Comme ce rigorisme futile est ordinairement accompagné d’une grande paresse d’esprit et fait profession d’être sans curiosité, on a généralement négligé et même ignoré, en dehors des communions protestantes, les travaux intellectuels qui s’opéraient dans leur sein. On ne connaît guère toute une littérature réformée qui se publie à côté de nous. Sermons, apologies, controverses, romans religieux, monographies, biographies, livres d’histoire enfin, il s’est composé entre Genève et Paris, depuis quinze ou vingt ans, bon nombre d’ouvrages de toutes sortes, nullement indignes de l’attention publique. Dans ces écrits, le bon et surtout l’excellent est rare comme partout, mais il y a très peu de mauvais.

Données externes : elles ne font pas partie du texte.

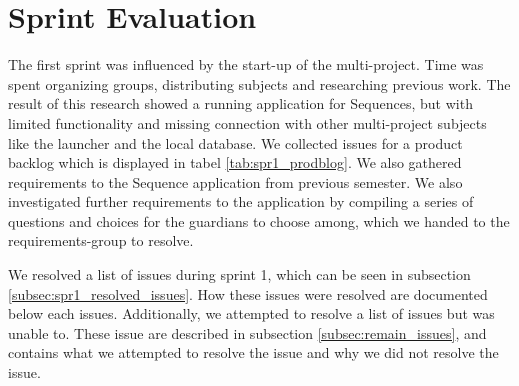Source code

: \section{Sprint Evaluation}\label{sec:spr1_spreval}
The first sprint was influenced by the start-up of the multi-project. Time was spent organizing groups, distributing subjects and researching previous work. The result of this research showed a running application for Sequences, but with limited functionality and missing connection with other multi-project subjects like the launcher and the local database. We collected issues for a product backlog which is displayed in tabel \ref{tab:spr1_prodblog}. We also gathered requirements to the Sequence application from previous semester. We also investigated further requirements to the application by compiling a series of questions and choices for the guardians to choose among, which we handed to the requirements-group to resolve. 

We resolved a list of issues during sprint 1, which can be seen in subsection \ref{subsec:spr1_resolved_issues}. How these issues were resolved are documented below each issues. Additionally, we attempted to resolve a list of issues but was unable to. These issue are described in subsection \ref{subsec:remain_issues}, and contains what we attempted to resolve the issue and why we did not resolve the issue.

On y peut critiquer une certaine monotonie d’idées et de manières, de la raideur, de la froideur, moins d’imagination que de sens, enfin, pour le fond, plus d’élévation que d’étendue dans la pensée ; mais le ton de la sincérité et de la conviction, la gravité, un profond sentiment moral, une instruction solide, une constance intellectuelle qui se défend des engouemens et des dérèglemens de la fantaisie contemporaine, une honorable fidélité aux vrais intérêts de l’humanité, à ces intérêts dont le premier est la dignité de l’homme, voilà ce qui recommande ces productions, et même les plus médiocres. Quelques-unes doivent être particulièrement distinguées. Par exemple, l’Histoire des Protestans de France, par M. de Felice, est un ouvrage bien pensé, bien écrit, dont le seul défaut est le manque de nouveauté d’une grande partie du sujet. Nous ne louerons pas après M. Villemain la remarquable Histoire de la Littérature française à l’étranger, par M. Sayous. Sur un sujet analogue, M. Weiss vient de publier deux volumes très intéressans[1]. Avec des talens divers, un esprit de véritable sagesse brille dans tous ces ouvrages. On trouvera plus de défauts peut-être, mais bien plus d’originalité et d’éclat, dans l’Histoire de la Réformation, par M. Merle d’Aubigné. Cette histoire, un des livres distingués de notre temps, a obtenu un grand succès en Angleterre et en Amérique. Souvent réimprimée et traduite, elle pourrait bien être plus connue

  1. Histoire des Réfugiés protestans de France. 2 vol. in-12.